[Opening EXTRACTED INFORMATION section]
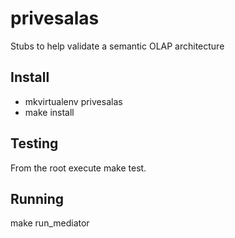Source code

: privesalas
==========

Stubs to help validate a semantic OLAP architecture


Install
-------

 * mkvirtualenv privesalas
 * make install


Testing
-------

From the root execute make test.


Running
-------

make run_mediator

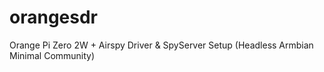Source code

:# orangesdr
Orange Pi Zero 2W + Airspy Driver &amp; SpyServer Setup (Headless Armbian Minimal Community)

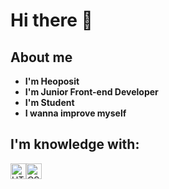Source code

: # Hi there 👋

## About me
- **I'm Heoposit**
- **I'm Junior Front-end Developer**
- **I'm Student**
- **I wanna improve myself**

## I'm knowledge with:
<img src="https://img.shields.io/badge/HTML5-282C34?logo=html5&logoColor=E34F26" alt="HTML5 logo" title="HTML5" height="25"/><img src="[https://img.shields.io/badge/-CSS-%23484848](https://img.shields.io/badge/-CSS3-%23484848)" alt="CSS3 logo" title="HTML5" height="25"/> 

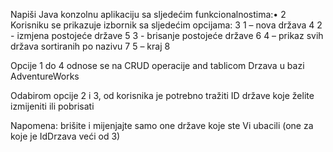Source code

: Napiši Java konzolnu aplikaciju sa sljedećim funkcionalnostima:•
2
Korisniku se prikazuje izbornik sa sljedećim opcijama:
3
1 – nova država
4
2 - izmjena postojeće države
5
3 - brisanje postojeće države
6
4 – prikaz svih država sortiranih po nazivu
7
5 – kraj
8
​

Opcije 1 do 4 odnose se na CRUD operacije and tablicom Drzava u bazi AdventureWorks

Odabirom opcije 2 i 3, od korisnika je potrebno tražiti ID države koje želite izmijeniti ili pobrisati

Napomena: brišite i mijenjajte samo one države koje ste Vi ubacili (one za koje je IdDrzava veći od 3)
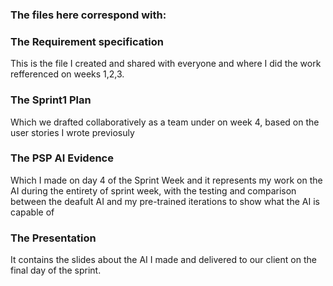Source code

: ### The files here correspond with: 

### The Requirement specification 
 This is the file I created and shared with everyone and where I did the work refferenced on weeks 1,2,3.
### The Sprint1 Plan 
Which we drafted collaboratively as a team under on week 4, based on the user stories I wrote previosuly
 
### The PSP AI Evidence 
Which I made on day 4 of the Sprint Week and it represents my work on the AI during the entirety of sprint week, with the testing and comparison between the deafult AI and my pre-trained iterations to show what the AI is capable of

### The Presentation 
It contains the slides about the AI I made and delivered to our client on the final day of the sprint.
[Closing EXTRACTED INFORMATION section]
TO DO: Write out, exactly as they appear, the lines from the one containing "Which I made" through the last line of the records above, both included, and nothing more.

ANSWER SECTION:
Which I made on day 4 of the Sprint Week and it represents my work on the AI during the entirety of sprint week, with the testing and comparison between the deafult AI and my pre-trained iterations to show what the AI is capable of

### The Presentation 
It contains the slides about the AI I made and delivered to our client on the final day of the sprint.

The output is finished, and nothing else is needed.